# Activity
Pull out every line below holding the word "char".

*** Listed records

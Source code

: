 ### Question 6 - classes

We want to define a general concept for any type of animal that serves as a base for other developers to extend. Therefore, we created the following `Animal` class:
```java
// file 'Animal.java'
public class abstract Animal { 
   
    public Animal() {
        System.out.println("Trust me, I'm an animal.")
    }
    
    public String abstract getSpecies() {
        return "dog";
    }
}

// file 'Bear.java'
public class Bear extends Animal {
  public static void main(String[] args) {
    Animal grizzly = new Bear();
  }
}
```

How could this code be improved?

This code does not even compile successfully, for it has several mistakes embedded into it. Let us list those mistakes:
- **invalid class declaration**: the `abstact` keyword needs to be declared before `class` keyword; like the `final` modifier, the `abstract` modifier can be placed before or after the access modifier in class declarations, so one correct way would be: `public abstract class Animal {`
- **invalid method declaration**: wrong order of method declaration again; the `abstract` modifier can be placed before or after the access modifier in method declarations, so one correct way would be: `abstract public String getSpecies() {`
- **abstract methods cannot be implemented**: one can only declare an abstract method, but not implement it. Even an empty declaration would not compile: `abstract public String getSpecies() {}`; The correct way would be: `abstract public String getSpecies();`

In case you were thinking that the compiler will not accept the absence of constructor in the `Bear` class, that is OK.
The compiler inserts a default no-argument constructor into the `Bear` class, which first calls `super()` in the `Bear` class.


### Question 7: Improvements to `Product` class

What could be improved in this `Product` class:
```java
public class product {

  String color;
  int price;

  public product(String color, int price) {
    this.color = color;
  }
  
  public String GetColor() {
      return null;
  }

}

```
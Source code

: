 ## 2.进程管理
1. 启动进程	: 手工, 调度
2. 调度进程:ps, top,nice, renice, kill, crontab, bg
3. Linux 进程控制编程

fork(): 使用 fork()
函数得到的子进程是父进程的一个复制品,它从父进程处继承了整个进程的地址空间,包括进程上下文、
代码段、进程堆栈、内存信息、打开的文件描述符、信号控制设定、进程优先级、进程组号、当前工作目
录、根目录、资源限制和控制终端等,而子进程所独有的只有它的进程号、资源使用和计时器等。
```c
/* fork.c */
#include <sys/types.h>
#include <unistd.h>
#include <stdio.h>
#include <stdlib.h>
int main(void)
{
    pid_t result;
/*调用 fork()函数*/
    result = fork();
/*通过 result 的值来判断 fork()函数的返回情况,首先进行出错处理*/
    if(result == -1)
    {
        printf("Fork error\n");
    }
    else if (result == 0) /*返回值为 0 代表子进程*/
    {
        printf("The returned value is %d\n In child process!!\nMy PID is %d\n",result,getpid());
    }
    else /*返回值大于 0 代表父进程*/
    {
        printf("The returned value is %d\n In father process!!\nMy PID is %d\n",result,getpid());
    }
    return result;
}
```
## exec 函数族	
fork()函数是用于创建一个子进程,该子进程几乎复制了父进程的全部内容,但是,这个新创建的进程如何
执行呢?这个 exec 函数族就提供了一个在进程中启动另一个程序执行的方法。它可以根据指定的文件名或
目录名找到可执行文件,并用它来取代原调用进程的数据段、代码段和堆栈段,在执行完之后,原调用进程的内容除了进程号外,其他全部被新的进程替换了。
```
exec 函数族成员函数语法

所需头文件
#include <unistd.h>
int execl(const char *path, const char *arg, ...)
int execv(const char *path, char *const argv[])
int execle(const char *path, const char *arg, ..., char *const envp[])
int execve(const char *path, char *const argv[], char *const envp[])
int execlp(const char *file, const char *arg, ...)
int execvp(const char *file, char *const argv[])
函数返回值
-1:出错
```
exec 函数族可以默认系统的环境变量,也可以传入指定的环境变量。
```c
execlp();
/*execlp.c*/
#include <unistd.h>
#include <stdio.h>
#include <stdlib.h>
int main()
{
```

******

# Exercise answer
int execl(const char *path, const char *arg, ...)
int execv(const char *path, char *const argv[])
int execle(const char *path, const char *arg, ..., char *const envp[])
int execve(const char *path, char *const argv[], char *const envp[])
int execlp(const char *file, const char *arg, ...)
int execvp(const char *file, char *const argv[])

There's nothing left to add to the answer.